Though her legal team tried to attribute the crime to mental health issues caused by years of traumas by suggesting and showing evidence that Montgomery was mentally ill and was abused as a child, the Court didn’t buy it and convicted her, giving her the capital punishment.

President Donald J. Trump is a proponent of capital punishment. In July 2019, then Attorney General William Barr reinstitute federal execution at the Justice Department, closing a nearly two-decade hiatus.

The incoming Biden-Harris administration is against death penalty and is expected to take up the issue with Congress to eliminate federal capital punishment.

The U.S. Senate Judiciary Committee incoming chairman Sen. Dick Durbin, D-Illinois and Congresswoman Ayanna Pressley, D-Mass have unveiled a legislation that seek to end capital punishment at the federal level and require  re-sentencing of all federal inmates on death row.

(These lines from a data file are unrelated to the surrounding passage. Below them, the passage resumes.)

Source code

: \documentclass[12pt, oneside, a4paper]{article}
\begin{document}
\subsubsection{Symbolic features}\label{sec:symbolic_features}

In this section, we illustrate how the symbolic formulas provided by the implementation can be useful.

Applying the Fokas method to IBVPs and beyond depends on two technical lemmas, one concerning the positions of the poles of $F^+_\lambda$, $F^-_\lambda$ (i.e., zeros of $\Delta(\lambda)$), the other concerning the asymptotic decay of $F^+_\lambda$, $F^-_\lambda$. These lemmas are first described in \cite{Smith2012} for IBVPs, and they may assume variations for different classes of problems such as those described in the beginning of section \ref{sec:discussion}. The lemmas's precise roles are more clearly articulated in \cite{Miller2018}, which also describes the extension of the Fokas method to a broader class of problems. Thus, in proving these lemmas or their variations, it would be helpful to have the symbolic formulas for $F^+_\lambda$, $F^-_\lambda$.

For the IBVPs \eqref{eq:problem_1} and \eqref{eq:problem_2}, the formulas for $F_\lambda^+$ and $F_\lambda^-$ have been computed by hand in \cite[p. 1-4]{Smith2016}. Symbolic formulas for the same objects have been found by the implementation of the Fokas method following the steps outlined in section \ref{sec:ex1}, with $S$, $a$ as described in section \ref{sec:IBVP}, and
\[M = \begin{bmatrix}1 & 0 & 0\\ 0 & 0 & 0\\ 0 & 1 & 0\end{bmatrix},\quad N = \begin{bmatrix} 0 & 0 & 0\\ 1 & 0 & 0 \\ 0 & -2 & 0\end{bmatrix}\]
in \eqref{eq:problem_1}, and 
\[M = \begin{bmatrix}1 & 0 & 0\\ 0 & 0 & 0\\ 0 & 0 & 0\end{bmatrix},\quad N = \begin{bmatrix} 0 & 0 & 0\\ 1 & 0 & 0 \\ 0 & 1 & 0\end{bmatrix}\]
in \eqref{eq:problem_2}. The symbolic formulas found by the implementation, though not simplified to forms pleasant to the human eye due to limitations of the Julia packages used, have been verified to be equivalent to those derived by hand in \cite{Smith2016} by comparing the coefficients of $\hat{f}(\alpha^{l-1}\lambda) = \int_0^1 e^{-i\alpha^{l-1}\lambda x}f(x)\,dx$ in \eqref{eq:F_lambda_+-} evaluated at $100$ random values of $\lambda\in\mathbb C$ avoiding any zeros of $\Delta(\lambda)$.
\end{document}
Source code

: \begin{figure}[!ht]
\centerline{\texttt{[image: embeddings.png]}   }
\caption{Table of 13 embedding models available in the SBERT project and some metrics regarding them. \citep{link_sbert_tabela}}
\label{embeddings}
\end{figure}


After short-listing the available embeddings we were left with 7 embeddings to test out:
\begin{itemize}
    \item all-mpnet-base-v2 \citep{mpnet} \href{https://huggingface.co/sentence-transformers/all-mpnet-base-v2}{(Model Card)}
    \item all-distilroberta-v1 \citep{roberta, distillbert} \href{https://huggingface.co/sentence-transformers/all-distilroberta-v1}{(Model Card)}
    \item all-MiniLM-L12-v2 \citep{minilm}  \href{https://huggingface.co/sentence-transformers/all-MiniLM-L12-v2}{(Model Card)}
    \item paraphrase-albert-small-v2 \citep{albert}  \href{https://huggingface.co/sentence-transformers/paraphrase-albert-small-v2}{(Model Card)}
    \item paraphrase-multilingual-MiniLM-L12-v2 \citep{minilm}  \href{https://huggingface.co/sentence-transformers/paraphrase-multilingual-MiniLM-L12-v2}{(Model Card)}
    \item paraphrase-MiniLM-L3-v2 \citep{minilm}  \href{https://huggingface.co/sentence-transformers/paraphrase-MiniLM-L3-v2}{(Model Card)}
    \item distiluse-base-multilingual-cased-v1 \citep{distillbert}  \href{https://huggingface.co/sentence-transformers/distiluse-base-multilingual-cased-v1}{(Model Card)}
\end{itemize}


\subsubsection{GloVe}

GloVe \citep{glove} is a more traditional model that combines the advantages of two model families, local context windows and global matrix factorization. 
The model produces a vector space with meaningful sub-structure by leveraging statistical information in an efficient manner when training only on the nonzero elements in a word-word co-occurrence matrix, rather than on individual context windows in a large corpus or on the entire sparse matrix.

The bill proposal comes as Democrats is about to gain a unified control of the Congress and Senate after the two Senate race wins in Georgia, which balances the Senate power but gives the Senate Democrats a majority advantage of winning legislative votes with Vice-President Kamala Harris as the decider vote.

The federal government executed 10 prisoners last year, and more executions are scheduled for the final days of the Trump administration before Biden takes office.